SUPPLIED INFORMATION Start Marker
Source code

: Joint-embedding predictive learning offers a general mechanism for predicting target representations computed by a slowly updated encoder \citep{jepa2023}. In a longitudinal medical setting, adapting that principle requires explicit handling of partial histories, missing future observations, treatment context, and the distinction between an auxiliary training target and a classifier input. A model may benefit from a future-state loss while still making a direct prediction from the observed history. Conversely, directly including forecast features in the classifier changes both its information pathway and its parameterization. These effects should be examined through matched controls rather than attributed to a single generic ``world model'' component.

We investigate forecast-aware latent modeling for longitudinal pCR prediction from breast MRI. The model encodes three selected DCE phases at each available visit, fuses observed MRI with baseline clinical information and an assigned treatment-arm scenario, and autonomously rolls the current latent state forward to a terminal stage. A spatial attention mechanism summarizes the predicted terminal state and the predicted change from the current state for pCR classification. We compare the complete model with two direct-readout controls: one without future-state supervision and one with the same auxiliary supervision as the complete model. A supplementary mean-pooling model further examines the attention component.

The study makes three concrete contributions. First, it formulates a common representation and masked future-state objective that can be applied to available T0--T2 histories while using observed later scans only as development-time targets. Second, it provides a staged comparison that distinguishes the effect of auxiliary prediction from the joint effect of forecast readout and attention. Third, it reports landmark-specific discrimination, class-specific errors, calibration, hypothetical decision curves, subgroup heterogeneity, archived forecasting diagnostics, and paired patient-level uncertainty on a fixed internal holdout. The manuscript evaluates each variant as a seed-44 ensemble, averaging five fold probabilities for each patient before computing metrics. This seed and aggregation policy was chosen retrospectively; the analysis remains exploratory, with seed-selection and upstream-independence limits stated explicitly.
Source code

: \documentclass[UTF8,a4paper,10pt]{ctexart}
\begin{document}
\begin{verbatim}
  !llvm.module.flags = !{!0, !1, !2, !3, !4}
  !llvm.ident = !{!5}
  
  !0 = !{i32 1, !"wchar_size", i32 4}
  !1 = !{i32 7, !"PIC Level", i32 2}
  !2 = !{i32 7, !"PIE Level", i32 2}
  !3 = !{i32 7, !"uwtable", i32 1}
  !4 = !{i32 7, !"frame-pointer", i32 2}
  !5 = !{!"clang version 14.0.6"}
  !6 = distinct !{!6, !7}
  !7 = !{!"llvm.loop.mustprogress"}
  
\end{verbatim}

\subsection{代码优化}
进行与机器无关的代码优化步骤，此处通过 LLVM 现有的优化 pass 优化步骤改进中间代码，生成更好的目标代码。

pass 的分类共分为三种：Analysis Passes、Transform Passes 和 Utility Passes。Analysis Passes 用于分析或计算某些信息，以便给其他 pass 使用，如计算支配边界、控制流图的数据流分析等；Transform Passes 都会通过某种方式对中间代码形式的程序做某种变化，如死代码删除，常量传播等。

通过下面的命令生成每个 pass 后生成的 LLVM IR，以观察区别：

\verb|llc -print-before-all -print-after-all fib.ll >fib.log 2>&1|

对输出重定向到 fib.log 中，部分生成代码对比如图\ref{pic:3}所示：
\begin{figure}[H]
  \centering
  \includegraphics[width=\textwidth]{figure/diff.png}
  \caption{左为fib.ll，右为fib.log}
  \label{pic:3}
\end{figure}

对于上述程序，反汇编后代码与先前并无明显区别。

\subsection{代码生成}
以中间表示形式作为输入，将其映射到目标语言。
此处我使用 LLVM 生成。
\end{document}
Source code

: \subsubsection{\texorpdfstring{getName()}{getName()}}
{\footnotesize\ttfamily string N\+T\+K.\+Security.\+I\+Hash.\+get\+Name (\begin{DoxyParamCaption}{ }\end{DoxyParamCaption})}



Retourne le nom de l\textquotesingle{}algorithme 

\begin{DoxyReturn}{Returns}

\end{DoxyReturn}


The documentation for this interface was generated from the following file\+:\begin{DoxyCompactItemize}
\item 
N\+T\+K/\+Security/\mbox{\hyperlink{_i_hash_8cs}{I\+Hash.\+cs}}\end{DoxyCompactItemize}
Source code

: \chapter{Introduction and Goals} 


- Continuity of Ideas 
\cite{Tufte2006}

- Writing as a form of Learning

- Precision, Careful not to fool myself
SUPPLIED INFORMATION End Marker
*WORK TO BE COMPLETED*.
Write out all of the records above exactly as they appear.

*OUTPUT BELOW*.
Source code

: Joint-embedding predictive learning offers a general mechanism for predicting target representations computed by a slowly updated encoder \citep{jepa2023}. In a longitudinal medical setting, adapting that principle requires explicit handling of partial histories, missing future observations, treatment context, and the distinction between an auxiliary training target and a classifier input. A model may benefit from a future-state loss while still making a direct prediction from the observed history. Conversely, directly including forecast features in the classifier changes both its information pathway and its parameterization. These effects should be examined through matched controls rather than attributed to a single generic ``world model'' component.

We investigate forecast-aware latent modeling for longitudinal pCR prediction from breast MRI. The model encodes three selected DCE phases at each available visit, fuses observed MRI with baseline clinical information and an assigned treatment-arm scenario, and autonomously rolls the current latent state forward to a terminal stage. A spatial attention mechanism summarizes the predicted terminal state and the predicted change from the current state for pCR classification. We compare the complete model with two direct-readout controls: one without future-state supervision and one with the same auxiliary supervision as the complete model. A supplementary mean-pooling model further examines the attention component.

The study makes three concrete contributions. First, it formulates a common representation and masked future-state objective that can be applied to available T0--T2 histories while using observed later scans only as development-time targets. Second, it provides a staged comparison that distinguishes the effect of auxiliary prediction from the joint effect of forecast readout and attention. Third, it reports landmark-specific discrimination, class-specific errors, calibration, hypothetical decision curves, subgroup heterogeneity, archived forecasting diagnostics, and paired patient-level uncertainty on a fixed internal holdout. The manuscript evaluates each variant as a seed-44 ensemble, averaging five fold probabilities for each patient before computing metrics. This seed and aggregation policy was chosen retrospectively; the analysis remains exploratory, with seed-selection and upstream-independence limits stated explicitly.
Source code

: \documentclass[UTF8,a4paper,10pt]{ctexart}
\begin{document}
\begin{verbatim}
  !llvm.module.flags = !{!0, !1, !2, !3, !4}
  !llvm.ident = !{!5}
  
  !0 = !{i32 1, !"wchar_size", i32 4}
  !1 = !{i32 7, !"PIC Level", i32 2}
  !2 = !{i32 7, !"PIE Level", i32 2}
  !3 = !{i32 7, !"uwtable", i32 1}
  !4 = !{i32 7, !"frame-pointer", i32 2}
  !5 = !{!"clang version 14.0.6"}
  !6 = distinct !{!6, !7}
  !7 = !{!"llvm.loop.mustprogress"}
  
\end{verbatim}

\subsection{代码优化}
进行与机器无关的代码优化步骤，此处通过 LLVM 现有的优化 pass 优化步骤改进中间代码，生成更好的目标代码。

pass 的分类共分为三种：Analysis Passes、Transform Passes 和 Utility Passes。Analysis Passes 用于分析或计算某些信息，以便给其他 pass 使用，如计算支配边界、控制流图的数据流分析等；Transform Passes 都会通过某种方式对中间代码形式的程序做某种变化，如死代码删除，常量传播等。

通过下面的命令生成每个 pass 后生成的 LLVM IR，以观察区别：

\verb|llc -print-before-all -print-after-all fib.ll >fib.log 2>&1|

对输出重定向到 fib.log 中，部分生成代码对比如图\ref{pic:3}所示：
\begin{figure}[H]
  \centering
  \includegraphics[width=\textwidth]{figure/diff.png}
  \caption{左为fib.ll，右为fib.log}
  \label{pic:3}
\end{figure}

对于上述程序，反汇编后代码与先前并无明显区别。

\subsection{代码生成}
以中间表示形式作为输入，将其映射到目标语言。
此处我使用 LLVM 生成。
\end{document}
Source code

: \subsubsection{\texorpdfstring{getName()}{getName()}}
{\footnotesize\ttfamily string N\+T\+K.\+Security.\+I\+Hash.\+get\+Name (\begin{DoxyParamCaption}{ }\end{DoxyParamCaption})}



Retourne le nom de l\textquotesingle{}algorithme 

\begin{DoxyReturn}{Returns}

\end{DoxyReturn}


The documentation for this interface was generated from the following file\+:\begin{DoxyCompactItemize}
\item 
N\+T\+K/\+Security/\mbox{\hyperlink{_i_hash_8cs}{I\+Hash.\+cs}}\end{DoxyCompactItemize}
Source code

: \chapter{Introduction and Goals} 


- Continuity of Ideas 
\cite{Tufte2006}

- Writing as a form of Learning

- Precision, Careful not to fool myself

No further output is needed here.